Devoted John Wayne fans will enjoy this celebratory volume.
Listen up, pilgrims: If you’ve been searching for a great Valentine’s Day present to give any John Wayne fan on your gift list, you need look no further than Duke: In His Own Words (Media Lab Books, $24.99), a collection of the iconic actor’s personal letters, telegrams, cards and memos.
Culled from the private archives of Wayne’s family, this treasure-trove of the late, great superstar’s blunt-spoken correspondence includes letters to friends, fans and family, as well as exchanges with costars, politicians, public figures, and troops in the field.
Among the book’s many highlights:
The Coach and The Duke
The decades-long correspondence between Wayne and director John Ford, his close friend and valued mentor, reflects the humor and affection that were hallmarks of the relationship between the men who referred to each other as “Duke” and “Coach.” In a letter dated December 7, 1955, “Coach” Ford tries to recruit Wayne for a role in an upcoming picture. But if Wayne can strike a better deal elsewhere for another project, Ford adds, “please be assured that I understand perfectly. After all, nothing ain’t never going to break up our friendship.” After Ford’s death in 1973, The Duke offered this heartfelt epitaph: “The man was my heart. There was a communication between us that not many men have. I have never been closer to any person in my life than I have been with [John Ford].”
Reaching Across the Aisle
Wayne, an outspoken conservative, supported — and frequently communicated with — Republicans ranging from Barry Goldwater to Ronald Reagan.
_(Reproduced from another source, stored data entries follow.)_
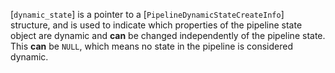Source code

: [`dynamic_state`] is a pointer to a
[`PipelineDynamicStateCreateInfo`] structure, and is used to
indicate which properties of the pipeline state object are dynamic and
 **can**  be changed independently of the pipeline state.
This  **can**  be `NULL`, which means no state in the pipeline is considered
dynamic.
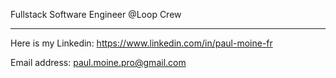 Fullstack Software Engineer @Loop Crew 

---

Here is my Linkedin: https://www.linkedin.com/in/paul-moine-fr

Email address: paul.moine.pro@gmail.com
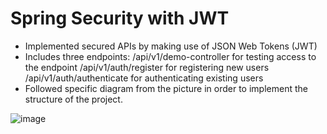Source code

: # Spring Security with JWT
- Implemented secured APIs by making use of JSON Web Tokens (JWT)
- Includes three endpoints:
      /api/v1/demo-controller for testing access to the endpoint
      /api/v1/auth/register for registering new users
      /api/v1/auth/authenticate for authenticating existing users
- Followed specific diagram from the picture in order to implement the structure of the project.
  
![image](https://github.com/Nikola787/spring-security-with-jwt/assets/63933389/dccf4db4-8a2f-4d88-ad97-00afb39c1139)

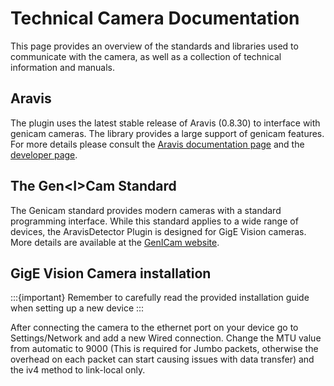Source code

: # Technical Camera Documentation

This page provides an overview of the standards and libraries used to communicate with the camera, as well as a collection of technical information and manuals.

## Aravis

The plugin uses the latest stable release of Aravis (0.8.30) to interface with genicam cameras. The library provides a large support of genicam features. For more details please consult the [Aravis documentation page](https://aravisproject.github.io/aravis/aravis-stable/) and the [developer page](../../developer/index.md).

## The Gen\<I>Cam Standard

The Genicam standard provides modern cameras with a standard programming interface. While this standard applies to a wide range of devices, the AravisDetector Plugin is designed for GigE Vision cameras. More details are available at the [GenICam website](https://www.emva.org/standards-technology/genicam/).

## GigE Vision Camera installation

:::{important}
Remember to carefully read the provided installation guide when setting up a new device
:::

After connecting the camera to the ethernet port on your device go to Settings/Network and add a new Wired connection. Change the MTU value from automatic to 9000 (This is required for Jumbo packets, otherwise the overhead on each packet can start causing issues with data transfer) and the iv4 method to link-local only.
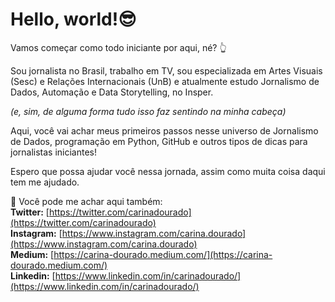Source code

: # Hello, world!😎

Vamos começar como todo iniciante por aqui, né? 👆

Sou jornalista no Brasil, trabalho em TV, sou especializada em Artes Visuais (Sesc) e Relações Internacionais (UnB) e atualmente estudo Jornalismo de Dados, Automação e Data Storytelling, no Insper.

*(e, sim, de alguma forma tudo isso faz sentindo na minha cabeça)*

Aqui, você vai achar meus primeiros passos nesse universo de Jornalismo de Dados, programação em Python, GitHub e outros tipos de dicas para jornalistas iniciantes!

Espero que possa ajudar você nessa jornada, assim como muita coisa daqui tem me ajudado.


📌 Você pode me achar aqui também:<br />
     <b>Twitter:</b> [https://twitter.com/carinadourado](https://twitter.com/carinadourado)<br />
     <b>Instagram:</b> [https://www.instagram.com/carina.dourado](https://www.instagram.com/carina.dourado)<br />
     <b>Medium:</b> [https://carina-dourado.medium.com/](https://carina-dourado.medium.com/)<br />
     <b>Linkedin:</b> [https://www.linkedin.com/in/carinadourado/](https://www.linkedin.com/in/carinadourado/)<br />
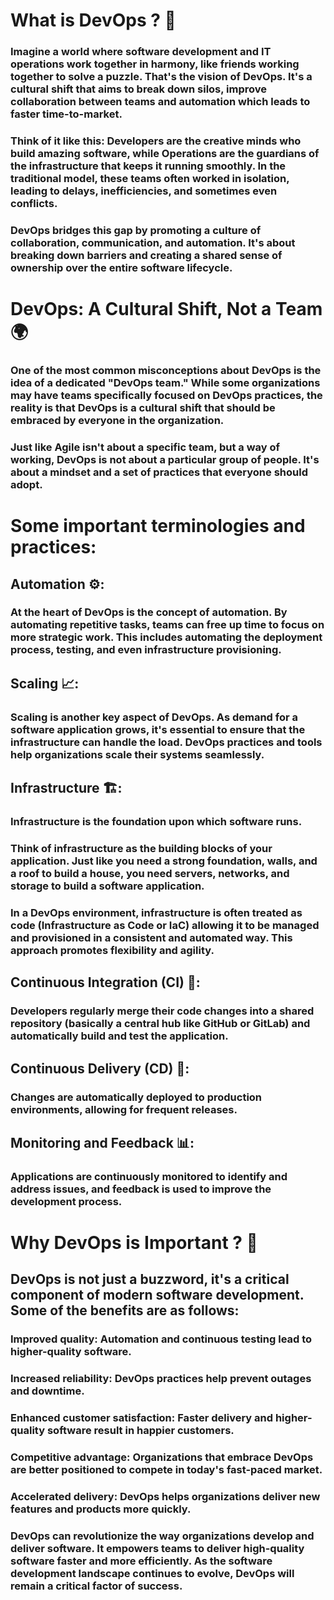 # What is DevOps ? 🤔
### Imagine a world where software development and IT operations work together in harmony, like friends working together to solve a puzzle. That's the vision of DevOps. It's a cultural shift that aims to break down silos, improve collaboration between teams and automation which leads to faster time-to-market.

### Think of it like this: Developers are the creative minds who build amazing software, while Operations are the guardians of the infrastructure that keeps it running smoothly. In the traditional model, these teams often worked in isolation, leading to delays, inefficiencies, and sometimes even conflicts.

### DevOps bridges this gap by promoting a culture of collaboration, communication, and automation. It's about breaking down barriers and creating a shared sense of ownership over the entire software lifecycle.

# DevOps: A Cultural Shift, Not a Team 🌍
### One of the most common misconceptions about DevOps is the idea of a dedicated "DevOps team." While some organizations may have teams specifically focused on DevOps practices, the reality is that DevOps is a cultural shift that should be embraced by everyone in the organization.

### Just like Agile isn't about a specific team, but a way of working, DevOps is not about a particular group of people. It's about a mindset and a set of practices that everyone should adopt.

# Some important terminologies and practices:

## Automation ⚙️:
### At the heart of DevOps is the concept of automation. By automating repetitive tasks, teams can free up time to focus on more strategic work. This includes automating the deployment process, testing, and even infrastructure provisioning.

## Scaling 📈:
### Scaling is another key aspect of DevOps. As demand for a software application grows, it's essential to ensure that the infrastructure can handle the load. DevOps practices and tools help organizations scale their systems seamlessly.

## Infrastructure 🏗️:
### Infrastructure is the foundation upon which software runs.
### Think of infrastructure as the building blocks of your application. Just like you need a strong foundation, walls, and a roof to build a house, you need servers, networks, and storage to build a software application.
### In a DevOps environment, infrastructure is often treated as code (Infrastructure as Code or IaC) allowing it to be managed and provisioned in a consistent and automated way. This approach promotes flexibility and agility.

## Continuous Integration (CI) 🔗:
### Developers regularly merge their code changes into a shared repository (basically a central hub like GitHub or GitLab) and automatically build and test the application.

## Continuous Delivery (CD) 🚚:
### Changes are automatically deployed to production environments, allowing for frequent releases.

## Monitoring and Feedback 📊:
### Applications are continuously monitored to identify and address issues, and feedback is used to improve the development process.

# Why DevOps is Important ? 🚀
## DevOps is not just a buzzword, it's a critical component of modern software development. Some of the benefits are as follows:

### Improved quality: Automation and continuous testing lead to higher-quality software.

### Increased reliability: DevOps practices help prevent outages and downtime.

### Enhanced customer satisfaction: Faster delivery and higher-quality software result in happier customers.

### Competitive advantage: Organizations that embrace DevOps are better positioned to compete in today's fast-paced market.

### Accelerated delivery: DevOps helps organizations deliver new features and products more quickly.

### DevOps can revolutionize the way organizations develop and deliver software. It empowers teams to deliver high-quality software faster and more efficiently. As the software development landscape continues to evolve, DevOps will remain a critical factor of success.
But when Jimmy Carter won the 1976 election, The Duke sent a telegram to the Democratic victor: “Congratulations sir from one of the loyal opposition.” The newly-elected Carter responded in kind: “Your congratulations are indeed appreciated! I trust the only area in which we will find ourselves in opposition is that of Party loyalty. I will need your help in the coming years, and hope to have your support.” The two men continued to correspond during Carter’s presidency — and while Wayne often was critical, he remained respectful. When The Duke died in 1979, President Carter offered this admiring appraisal: “John Wayne was bigger than life... . He was a symbol of so many of the qualities that make America great.”
John Wanted Mary?
Perhaps the most surprising communiqué in the book is a confidential letter Wayne sent to producer Hal Wallis before the production of Rooster Cogburn, the 1975 sequel to True Grit. In the film, The Duke reprised his signature role as the title character alongside Katharine Hepburn as a preacher’s daughter seeking revenge for his father’s murder. “I can’t think of anything that would give me more of a thrill than working with Miss Hepburn,” Wayne wrote in the May 21, 1974, letter. Still, Wayne — then just five days short of his 67th birthday — had doubts about being cast with a costar his own age. (Hepburn had turned 67 two weeks earlier.) “To the people under 30 years old,” he wrote, “the combination won’t mean anything but two older people in a picture. Using someone like Mary Tyler Moore or another actress in her age group, with whom the audience can identify, would appeal more to the age group we are trying to sell.” Wayne eventually warmed to the casting, and Hepburn did indeed play the vengeful daughter. It should be noted, however, that Rooster Cogburn — or Rooster Cogburn (... and the Lady), as it was widely promoted — was something less than a box-office smash.